Operativamente, pur basandosi
sulla zonizzazione
tradizionale, si fonda sull’individuazione del
cosiddetto netto storico, ovvero il costruito risultante
da un rilievo aerofogrammetrico del 1939, oltre che
sull’identificazione e la conservazione del cosiddetto
verde storico.
Gli edifici storici vengono classificati come zone A e
comprendono la città ottocentesca, l’edilizia delle
borgate e gli edifici monumentali sopravvissuti in brani
del territorio agricolo.
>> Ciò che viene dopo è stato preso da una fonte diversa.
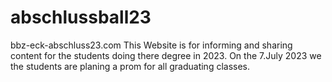 # abschlussball23
bbz-eck-abschluss23.com
This Website is for informing and sharing content for the students doing there degree in 2023.
On the 7.July 2023 we the  students are planing a prom for all graduating classes.
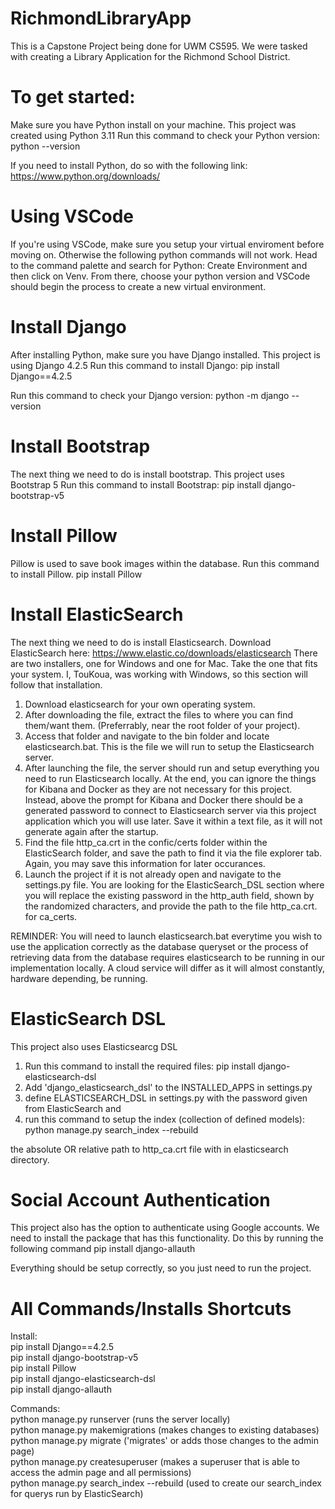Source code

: # RichmondLibraryApp
This is a Capstone Project being done for UWM CS595. We were tasked with creating a Library Application for the Richmond School District.

# To get started:

Make sure you have Python install on your machine. This project was created using Python 3.11
Run this command to check your Python version:
python --version

If you need to install Python, do so with the following link:
https://www.python.org/downloads/

# Using VSCode
If you're using VSCode, make sure you setup your virtual enviroment before moving on. Otherwise the following python commands will not work.
Head to the command palette and search for Python: Create Environment and then click on Venv.
From there, choose your python version and VSCode should begin the process to create a new virtual environment.

# Install Django
After installing Python, make sure you have Django installed. This project is using Django 4.2.5
Run this command to install Django:
pip install Django==4.2.5

Run this command to check your Django version:
python -m django --version

# Install Bootstrap
The next thing we need to do is install bootstrap. This project uses Bootstrap 5
Run this command to install Bootstrap:
pip install django-bootstrap-v5

# Install Pillow
Pillow is used to save book images within the database.
Run this command to install Pillow.
pip install Pillow

# Install ElasticSearch
The next thing we need to do is install Elasticsearch.
Download ElasticSearch here:
https://www.elastic.co/downloads/elasticsearch
There are two installers, one for Windows and one for Mac. Take the one that fits your system.
I, TouKoua, was working with Windows, so this section will follow that installation.
1. Download elasticsearch for your own operating system.
2. After downloading the file, extract the files to where you can find them/want them. (Preferrably, near the root folder of your project).
3. Access that folder and navigate to the bin folder and locate elasticsearch.bat. This is the file we will run to setup the Elasticsearch
server.
4. After launching the file, the server should run and setup everything you need to run Elasticsearch locally. At the end, you can ignore
the things for Kibana and Docker as they are not necessary for this project. Instead, above the prompt for Kibana and Docker there should be
a generated password to connect to Elasticsearch server via this project application which you will use later. Save it within a text file,
as it will not generate again after the startup.
5. Find the file http_ca.crt in the confic/certs folder within the ElasticSearch folder, and save the path to find it via the file explorer
tab. Again, you may save this information for later occurances.
6. Launch the project if it is not already open and navigate to the settings.py file. You are looking for the ElasticSearch_DSL section where
you will replace the existing password in the http_auth field, shown by the randomized characters, and provide the path to the file http_ca.crt.
for ca_certs.

REMINDER: You will need to launch elasticsearch.bat everytime you wish to use the application correctly as the database queryset or the process
of retrieving data from the database requires elasticsearch to be running in our implementation locally. A cloud service will differ as it will
almost constantly, hardware depending, be running.

# ElasticSearch DSL
This project also uses Elasticsearcg DSL
1. Run this command to install the required files: pip install django-elasticsearch-dsl
2. Add 'django_elasticsearch_dsl' to the INSTALLED_APPS in settings.py
3. define ELASTICSEARCH_DSL in settings.py with the password given from ElasticSearch and
4. run this command to setup the index (collection of defined models):
python manage.py search_index --rebuild

the absolute OR relative path to http_ca.crt file with in elasticsearch directory.

# Social Account Authentication
This project also has the option to authenticate using Google accounts.
We need to install the package that has this functionality.
Do this by running the following command
pip install django-allauth

Everything should be setup correctly, so you just need to run the project.

# All Commands/Installs Shortcuts
Install:  
pip install Django==4.2.5  
pip install django-bootstrap-v5  
pip install Pillow  
pip install django-elasticsearch-dsl  
pip install django-allauth  

Commands:  
python manage.py runserver (runs the server locally)  
python manage.py makemigrations (makes changes to existing databases)  
python manage.py migrate ('migrates' or adds those changes to the admin page)  
python manage.py createsuperuser (makes a superuser that is able to access the admin page and all permissions)  
python manage.py search_index --rebuild (used to create our search_index for querys run by ElasticSearch)  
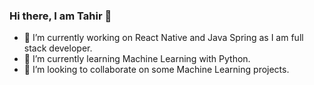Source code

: ### Hi there, I am Tahir 👋

- 🔭 I’m currently working on React Native and Java Spring as I am full stack developer.
- 🌱 I’m currently learning Machine Learning with Python.
- 👯 I’m looking to collaborate on some Machine Learning projects.

<!--
**thrturker1/thrturker1** is a ✨ _special_ ✨ repository because its `README.md` (this file) appears on your GitHub profile.

Here are some ideas to get you started:
- 👯 I’m looking to collaborate on ...
- 🤔 I’m looking for help with ...
- 💬 Ask me about ...
- 📫 How to reach me: 
- 😄 Pronouns: ...
- ⚡ Fun fact: ...
-->
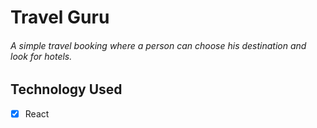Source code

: # Travel Guru 

###### A simple travel booking where a person can choose his destination and look for hotels.

Technology Used
------

- [x] React


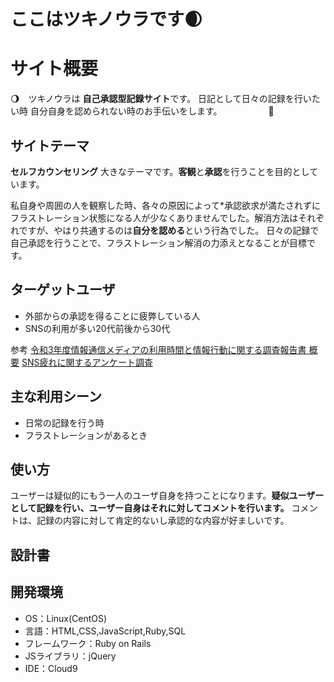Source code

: # ここはツキノウラです🌒

# サイト概要
🌖　ツキノウラは **自己承認型記録サイト**です。
    日記として日々の記録を行いたい時
    自分自身を認められない時のお手伝いをします。
　　　　　🐇
## サイトテーマ


 **セルフカウンセリング** 大きなテーマです。**客観**と**承認**を行うことを目的としています。
 
  私自身や周囲の人を観察した時、各々の原因によって*承認欲求が満たされずにフラストレーション状態になる人が少なくありませんでした。解消方法はそれぞれですが、やはり共通するのは**自分を認める**という行為でした。
  日々の記録で自己承認を行うことで、フラストレーション解消の力添えとなることが目標です。

## ターゲットユーザ
- 外部からの承認を得ることに疲弊している人
- SNSの利用が多い20代前後から30代

参考
[令和3年度情報通信メディアの利用時間と情報行動に関する調査報告書 概要](https://www.soumu.go.jp/main_content/000831289.pdf)
[SNS疲れに関するアンケート調査](https://www.asmarq.co.jp/data/mr201903sns-tired/)


## 主な利用シーン
- 日常の記録を行う時
- フラストレーションがあるとき

## 使い方
ユーザーは疑似的にもう一人のユーザ自身を持つことになります。**疑似ユーザーとして記録を行い、ユーザー自身はそれに対してコメントを行います。** コメントは、記録の内容に対して肯定的ないし承認的な内容が好ましいです。

## 設計書


## 開発環境
- OS：Linux(CentOS)
- 言語：HTML,CSS,JavaScript,Ruby,SQL
- フレームワーク：Ruby on Rails
- JSライブラリ：jQuery
- IDE：Cloud9

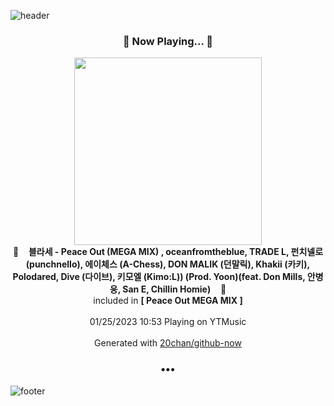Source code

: ![header](https://capsule-render.vercel.app/api?type=wave&height=170&section=header&text=Hi.%20I'm%20SHIFT&fontColor=090707&fontAlignX=45&fontAlignY=65&fontSize=100)

<h3 align="center">🎵 Now Playing... 🎵</h3>
<p align="center">
  <a href="https://music.youtube.com/watch?v=C-bjA7WbnCg">
    <img width="300" src="https://lh3.googleusercontent.com/kIt6by_WM9Uoyn4dD61rOs-BrpAFaji1mx212T7OKMrsin0NtBTrLj7CPJ-7vYqqIrojoNKYlWf72HFT">
  </a>
  <br>
  🎵&nbsp&nbsp&nbsp <b>블라세 - Peace Out (MEGA MIX) , oceanfromtheblue, TRADE L, 펀치넬로 (punchnello), 에이체스 (A-Chess), DON MALIK (던말릭), Khakii (카키), Polodared, Dive (다이브), 키모엘 (Kimo:L)) (Prod. Yoon)(feat. Don Mills, 안병웅, San E, Chillin Homie)</b> &nbsp&nbsp&nbsp🎵
  <br>
  included in <b>[ Peace Out MEGA MIX ]</b>
  
  <br />
  <br />
  01/25/2023 10:53 Playing on YTMusic
  <br />
  <br />
  Generated with <a href="https://github.com/20chan/github-now">20chan/github-now</a>
</p>

<h3 align="center">•••</h3>

![footer](https://capsule-render.vercel.app/api?type=wave&height=150&section=footer)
L’attribuzione di zona A (netto
storico) viene limitata agli edifici (e/o alle aree di
sedime di edifici non più esistenti) con l’esclusione
della rete viaria e degli spazi inedificati, dando luogo
quindi a zone A discontinue.
Tutto ciò produce di fatto un arresto dello sviluppo,
inteso, almeno secondo le dinamiche fisiologiche
tradizionali, per quanto distorte, della città moderna e
indirizza ogni processo di crescita verso il recupero e
la riqualificazione dell’esistente.
Ecco quindi il sogno. La città della memoria.
La città è un organismo vivente e come tale ha assoluta
necessità, oltre che ovviamente di conservare la propria
memoria storica, anche, e non come mera opzione
marginale, di darsi una ragione di crescita e, vorrei
dire, un rinnovato orgoglio che la indirizzi secondo
dinamiche virtuose di sviluppo e progresso. Ha assoluta
necessità di ritrovare fiducia nel proprio futuro.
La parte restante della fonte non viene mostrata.